Preparation and characterization of Fe3O4 nanoparticles via a hydrothermal process with propanediol as the solvent

Abstract

Abstract Fe3O4 nanomaterials have received great attention in various technology fields. However, the limitations are Fe3O4 is easy to agglomerate and obtaining Fe3O4 nanoparticles of tunable magnetism and controllable size, and well-dispersed ability remains a challenge. In this study, a simple hydrothermal process with propanediol as the solvent was used to prepare Fe3O4 nanoparticles. In the optimization of preparation conditions, three key factors (hydrothermal temperature, hydrothermal time, and solvent volume) were optimized by x-ray diffraction (XRD) and vibrating sample magnetometer (VSM).

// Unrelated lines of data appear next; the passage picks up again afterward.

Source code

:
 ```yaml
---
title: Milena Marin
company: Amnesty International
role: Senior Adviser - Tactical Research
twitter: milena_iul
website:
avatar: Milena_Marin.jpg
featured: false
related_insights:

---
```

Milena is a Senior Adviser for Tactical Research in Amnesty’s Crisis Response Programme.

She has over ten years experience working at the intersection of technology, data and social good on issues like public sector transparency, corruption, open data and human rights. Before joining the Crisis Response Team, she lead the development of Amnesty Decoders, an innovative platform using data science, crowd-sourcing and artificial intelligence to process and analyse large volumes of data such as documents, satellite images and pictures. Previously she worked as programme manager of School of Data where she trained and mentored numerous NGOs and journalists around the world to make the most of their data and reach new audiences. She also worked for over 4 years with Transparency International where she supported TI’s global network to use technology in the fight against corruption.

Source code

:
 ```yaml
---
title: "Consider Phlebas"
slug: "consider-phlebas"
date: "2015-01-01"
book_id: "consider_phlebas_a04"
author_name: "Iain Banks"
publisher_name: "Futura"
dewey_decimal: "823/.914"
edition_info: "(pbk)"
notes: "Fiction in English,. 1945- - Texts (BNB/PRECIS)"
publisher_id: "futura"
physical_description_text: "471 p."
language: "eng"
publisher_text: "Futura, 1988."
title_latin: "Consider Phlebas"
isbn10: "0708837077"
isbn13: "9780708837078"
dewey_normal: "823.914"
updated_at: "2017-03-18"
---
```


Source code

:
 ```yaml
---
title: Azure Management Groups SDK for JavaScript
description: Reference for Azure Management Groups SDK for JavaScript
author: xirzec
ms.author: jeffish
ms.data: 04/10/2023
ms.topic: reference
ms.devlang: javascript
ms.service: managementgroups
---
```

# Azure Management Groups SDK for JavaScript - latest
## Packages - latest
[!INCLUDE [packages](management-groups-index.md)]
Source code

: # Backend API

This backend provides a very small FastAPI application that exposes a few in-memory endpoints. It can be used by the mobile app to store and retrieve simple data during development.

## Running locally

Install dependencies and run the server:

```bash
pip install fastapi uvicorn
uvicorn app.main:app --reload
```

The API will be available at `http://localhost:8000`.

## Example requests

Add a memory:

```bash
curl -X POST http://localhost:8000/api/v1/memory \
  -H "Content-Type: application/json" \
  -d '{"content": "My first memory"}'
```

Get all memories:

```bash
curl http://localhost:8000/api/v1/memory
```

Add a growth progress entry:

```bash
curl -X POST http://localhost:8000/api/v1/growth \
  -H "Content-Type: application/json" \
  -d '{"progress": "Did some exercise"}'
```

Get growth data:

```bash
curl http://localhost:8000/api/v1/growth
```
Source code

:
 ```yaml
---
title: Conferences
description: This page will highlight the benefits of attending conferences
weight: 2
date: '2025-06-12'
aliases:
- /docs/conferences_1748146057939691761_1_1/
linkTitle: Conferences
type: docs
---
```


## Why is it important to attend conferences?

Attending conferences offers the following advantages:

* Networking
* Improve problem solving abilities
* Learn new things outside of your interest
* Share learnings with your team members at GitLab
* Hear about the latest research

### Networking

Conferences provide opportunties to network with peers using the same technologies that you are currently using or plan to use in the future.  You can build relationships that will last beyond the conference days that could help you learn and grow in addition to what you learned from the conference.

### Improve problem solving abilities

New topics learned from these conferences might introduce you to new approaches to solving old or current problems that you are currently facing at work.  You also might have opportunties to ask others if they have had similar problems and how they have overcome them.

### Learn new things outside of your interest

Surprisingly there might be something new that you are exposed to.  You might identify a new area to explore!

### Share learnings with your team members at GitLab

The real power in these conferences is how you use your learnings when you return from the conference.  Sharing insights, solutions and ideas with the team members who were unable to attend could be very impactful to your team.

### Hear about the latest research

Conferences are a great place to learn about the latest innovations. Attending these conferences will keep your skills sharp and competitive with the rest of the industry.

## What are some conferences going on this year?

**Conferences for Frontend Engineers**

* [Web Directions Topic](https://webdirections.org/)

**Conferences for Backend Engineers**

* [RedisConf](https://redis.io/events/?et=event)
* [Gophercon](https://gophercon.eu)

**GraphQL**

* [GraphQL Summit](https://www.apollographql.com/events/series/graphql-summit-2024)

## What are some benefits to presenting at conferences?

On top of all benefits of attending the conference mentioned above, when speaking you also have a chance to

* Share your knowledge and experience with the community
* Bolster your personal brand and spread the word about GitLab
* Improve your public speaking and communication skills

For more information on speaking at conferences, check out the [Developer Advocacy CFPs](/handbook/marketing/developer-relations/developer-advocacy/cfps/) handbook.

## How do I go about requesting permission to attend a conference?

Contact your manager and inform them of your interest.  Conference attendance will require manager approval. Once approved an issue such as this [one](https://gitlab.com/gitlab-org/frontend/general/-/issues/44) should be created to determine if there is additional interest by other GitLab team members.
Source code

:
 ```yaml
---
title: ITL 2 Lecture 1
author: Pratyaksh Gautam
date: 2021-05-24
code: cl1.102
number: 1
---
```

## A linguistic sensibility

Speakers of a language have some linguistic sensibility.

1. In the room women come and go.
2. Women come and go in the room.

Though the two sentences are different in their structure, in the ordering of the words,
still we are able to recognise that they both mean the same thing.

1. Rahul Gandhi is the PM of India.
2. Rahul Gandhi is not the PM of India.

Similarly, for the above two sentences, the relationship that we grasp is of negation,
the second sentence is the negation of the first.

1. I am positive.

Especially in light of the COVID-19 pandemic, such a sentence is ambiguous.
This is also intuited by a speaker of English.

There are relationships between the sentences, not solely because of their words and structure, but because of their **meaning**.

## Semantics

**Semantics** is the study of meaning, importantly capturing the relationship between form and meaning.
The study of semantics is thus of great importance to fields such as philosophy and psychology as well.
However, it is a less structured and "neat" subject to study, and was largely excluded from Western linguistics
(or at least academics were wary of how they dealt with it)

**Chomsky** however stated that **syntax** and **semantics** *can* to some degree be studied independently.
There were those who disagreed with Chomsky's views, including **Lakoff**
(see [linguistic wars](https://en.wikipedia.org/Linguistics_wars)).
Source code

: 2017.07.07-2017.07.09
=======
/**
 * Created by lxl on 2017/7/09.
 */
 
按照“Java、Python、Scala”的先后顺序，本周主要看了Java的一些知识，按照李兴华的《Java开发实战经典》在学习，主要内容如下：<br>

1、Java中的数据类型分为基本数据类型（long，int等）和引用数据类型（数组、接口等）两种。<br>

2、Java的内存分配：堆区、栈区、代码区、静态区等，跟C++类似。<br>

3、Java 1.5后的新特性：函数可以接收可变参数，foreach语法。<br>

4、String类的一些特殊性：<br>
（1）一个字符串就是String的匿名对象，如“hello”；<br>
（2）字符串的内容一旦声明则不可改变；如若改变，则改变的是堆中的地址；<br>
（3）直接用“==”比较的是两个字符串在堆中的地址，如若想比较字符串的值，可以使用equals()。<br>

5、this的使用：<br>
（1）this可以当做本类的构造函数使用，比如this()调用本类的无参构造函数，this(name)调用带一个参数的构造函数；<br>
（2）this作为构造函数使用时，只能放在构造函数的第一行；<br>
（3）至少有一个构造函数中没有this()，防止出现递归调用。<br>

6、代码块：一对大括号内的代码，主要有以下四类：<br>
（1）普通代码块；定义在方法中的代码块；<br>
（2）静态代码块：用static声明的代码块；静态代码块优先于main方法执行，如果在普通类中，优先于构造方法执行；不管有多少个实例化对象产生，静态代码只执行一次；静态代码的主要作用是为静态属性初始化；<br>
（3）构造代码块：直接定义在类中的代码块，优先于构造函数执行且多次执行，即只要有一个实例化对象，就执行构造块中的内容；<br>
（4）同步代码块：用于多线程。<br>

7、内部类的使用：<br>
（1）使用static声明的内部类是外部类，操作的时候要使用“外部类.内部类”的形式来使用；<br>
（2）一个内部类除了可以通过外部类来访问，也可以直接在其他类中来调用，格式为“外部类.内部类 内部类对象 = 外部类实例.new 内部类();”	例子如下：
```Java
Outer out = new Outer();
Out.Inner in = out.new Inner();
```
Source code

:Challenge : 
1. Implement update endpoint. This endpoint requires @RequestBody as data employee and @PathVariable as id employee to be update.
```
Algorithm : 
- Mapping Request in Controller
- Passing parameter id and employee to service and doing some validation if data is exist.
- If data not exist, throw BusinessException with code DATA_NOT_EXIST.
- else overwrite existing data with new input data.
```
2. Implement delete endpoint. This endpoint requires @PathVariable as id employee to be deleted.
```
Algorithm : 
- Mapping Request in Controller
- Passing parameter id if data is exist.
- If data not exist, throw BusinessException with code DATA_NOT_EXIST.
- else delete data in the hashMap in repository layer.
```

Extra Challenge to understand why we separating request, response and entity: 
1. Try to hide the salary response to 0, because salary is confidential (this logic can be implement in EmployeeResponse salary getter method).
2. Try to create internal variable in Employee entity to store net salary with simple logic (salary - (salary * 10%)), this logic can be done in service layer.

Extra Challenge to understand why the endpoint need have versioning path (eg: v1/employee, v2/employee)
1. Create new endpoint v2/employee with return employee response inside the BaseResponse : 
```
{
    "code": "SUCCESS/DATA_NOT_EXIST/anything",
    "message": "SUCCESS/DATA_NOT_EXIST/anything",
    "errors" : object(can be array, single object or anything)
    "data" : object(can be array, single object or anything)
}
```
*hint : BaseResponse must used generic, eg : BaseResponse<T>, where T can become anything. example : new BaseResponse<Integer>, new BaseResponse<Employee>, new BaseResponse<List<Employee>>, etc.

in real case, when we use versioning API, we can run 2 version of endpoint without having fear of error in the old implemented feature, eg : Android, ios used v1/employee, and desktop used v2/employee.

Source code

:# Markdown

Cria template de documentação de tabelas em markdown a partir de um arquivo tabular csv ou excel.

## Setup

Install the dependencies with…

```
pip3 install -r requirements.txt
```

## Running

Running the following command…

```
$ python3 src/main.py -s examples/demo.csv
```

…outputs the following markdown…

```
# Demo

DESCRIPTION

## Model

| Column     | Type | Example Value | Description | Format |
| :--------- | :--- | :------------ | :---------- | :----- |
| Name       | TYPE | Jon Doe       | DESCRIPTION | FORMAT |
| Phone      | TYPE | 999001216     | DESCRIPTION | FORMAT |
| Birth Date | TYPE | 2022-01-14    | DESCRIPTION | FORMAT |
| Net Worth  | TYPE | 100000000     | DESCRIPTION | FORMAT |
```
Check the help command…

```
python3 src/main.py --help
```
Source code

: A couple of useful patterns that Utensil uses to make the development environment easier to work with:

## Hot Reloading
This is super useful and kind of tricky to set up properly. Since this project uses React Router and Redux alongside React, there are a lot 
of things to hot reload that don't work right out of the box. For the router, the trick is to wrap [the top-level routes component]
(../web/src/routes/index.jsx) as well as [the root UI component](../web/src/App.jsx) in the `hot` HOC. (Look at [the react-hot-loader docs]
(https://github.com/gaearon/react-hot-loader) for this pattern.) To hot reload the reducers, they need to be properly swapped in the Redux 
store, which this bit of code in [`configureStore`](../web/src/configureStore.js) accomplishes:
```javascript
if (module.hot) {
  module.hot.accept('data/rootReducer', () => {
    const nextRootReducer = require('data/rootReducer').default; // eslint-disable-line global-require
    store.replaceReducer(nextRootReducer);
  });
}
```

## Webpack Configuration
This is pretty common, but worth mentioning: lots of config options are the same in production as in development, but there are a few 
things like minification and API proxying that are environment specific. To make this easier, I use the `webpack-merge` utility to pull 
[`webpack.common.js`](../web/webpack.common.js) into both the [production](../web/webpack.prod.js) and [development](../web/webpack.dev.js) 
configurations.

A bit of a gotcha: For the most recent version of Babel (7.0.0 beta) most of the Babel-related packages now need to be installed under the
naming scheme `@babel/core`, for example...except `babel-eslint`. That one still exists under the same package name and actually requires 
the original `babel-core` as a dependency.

The results showed that the magnetism and the phase content of the prepared Fe3O4 were controllable during the optimization process. The optimum hydrothermal temperature was 170 °C, hydrothermal time was 18 h and solvent volume was 40 ml. The elemental composition, surface morphology, and magnetic properties of Fe3O4 nanoparticles were characterized. The prepared Fe3O4 nanoparticles exhibited superparamagnetic properties and high crystallinity, with an average particle size of 20 nm, a specific surface area of 84.756 m2 g−1, a pore volume of 0.265 cm3 g−1, and saturation magnetization (Ms) of 129.38 emu g−1.